There are plenty of reasons to body clip your horse. Fortunately, there are ways to make the chore more pleasant. Here are 10 tips that will help you be prepared, and then keep both you and your horse comfortable until the last blade stroke.

  1. Wait until your horse’s winter coat has fully grown in before you body clip.

    Otherwise, that sleek coat may be marred by patches of late-blooming fuzz. Remember that it’s the shorter days of autumn that stimulate the growth of more hair. That’s why you start seeing shaggy horses at the end of daylight saving time.

  2. Choose clippers specifically labeled for body clipping.

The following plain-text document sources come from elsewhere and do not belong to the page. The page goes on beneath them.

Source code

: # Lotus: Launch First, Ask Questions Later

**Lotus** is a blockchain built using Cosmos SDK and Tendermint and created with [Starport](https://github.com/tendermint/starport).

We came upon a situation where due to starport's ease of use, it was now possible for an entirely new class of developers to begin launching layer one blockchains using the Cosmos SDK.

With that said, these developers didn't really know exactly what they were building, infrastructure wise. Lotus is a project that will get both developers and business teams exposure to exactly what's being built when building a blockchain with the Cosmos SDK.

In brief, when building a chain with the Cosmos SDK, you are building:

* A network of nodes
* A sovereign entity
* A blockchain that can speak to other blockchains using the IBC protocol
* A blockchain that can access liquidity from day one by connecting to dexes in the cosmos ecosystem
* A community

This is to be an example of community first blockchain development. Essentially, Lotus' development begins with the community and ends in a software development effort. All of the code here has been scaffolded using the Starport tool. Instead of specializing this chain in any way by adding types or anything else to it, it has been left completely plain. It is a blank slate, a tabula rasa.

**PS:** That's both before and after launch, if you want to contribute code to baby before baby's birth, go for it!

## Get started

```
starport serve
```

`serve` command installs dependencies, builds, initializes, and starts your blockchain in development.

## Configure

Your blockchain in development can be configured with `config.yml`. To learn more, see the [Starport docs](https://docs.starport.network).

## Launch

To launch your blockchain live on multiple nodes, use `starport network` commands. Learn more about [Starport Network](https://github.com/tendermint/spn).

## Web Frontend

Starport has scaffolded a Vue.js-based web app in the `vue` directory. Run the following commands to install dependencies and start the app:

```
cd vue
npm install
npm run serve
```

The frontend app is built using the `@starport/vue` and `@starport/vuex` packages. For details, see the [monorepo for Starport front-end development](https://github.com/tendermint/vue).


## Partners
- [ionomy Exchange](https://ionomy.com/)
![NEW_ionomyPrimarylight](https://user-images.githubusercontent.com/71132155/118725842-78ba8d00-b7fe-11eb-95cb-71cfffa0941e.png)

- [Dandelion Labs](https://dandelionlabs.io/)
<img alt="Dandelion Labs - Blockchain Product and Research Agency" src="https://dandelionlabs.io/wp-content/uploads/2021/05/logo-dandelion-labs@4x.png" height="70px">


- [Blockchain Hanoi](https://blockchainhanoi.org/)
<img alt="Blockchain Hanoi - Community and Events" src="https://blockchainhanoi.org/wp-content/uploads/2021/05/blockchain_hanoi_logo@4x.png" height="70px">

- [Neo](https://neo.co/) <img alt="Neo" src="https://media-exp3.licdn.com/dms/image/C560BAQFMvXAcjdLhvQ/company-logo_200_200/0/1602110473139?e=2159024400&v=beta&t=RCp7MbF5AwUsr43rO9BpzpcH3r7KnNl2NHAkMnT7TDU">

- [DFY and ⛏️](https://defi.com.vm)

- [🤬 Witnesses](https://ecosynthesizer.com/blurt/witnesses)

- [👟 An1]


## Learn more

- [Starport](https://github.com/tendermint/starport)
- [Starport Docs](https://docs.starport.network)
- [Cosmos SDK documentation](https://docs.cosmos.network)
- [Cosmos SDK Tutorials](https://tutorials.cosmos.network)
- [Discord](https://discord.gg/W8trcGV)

    Then, compare brands based on strokes per minute (spm), which is how fast the blades move. This is important, since you can only move the clippers as fast as the blades will cut the hair. Make sure your blades are sharp, and keep a spare set of blades handy. Have your blades professionally sharpened after every few body-clipping jobs. Also check the power of the motor, which is measured in either watts or horsepower. A strong motor is less likely to overheat in the middle of a clipping job.

  3. Have the necessary accessories assembled.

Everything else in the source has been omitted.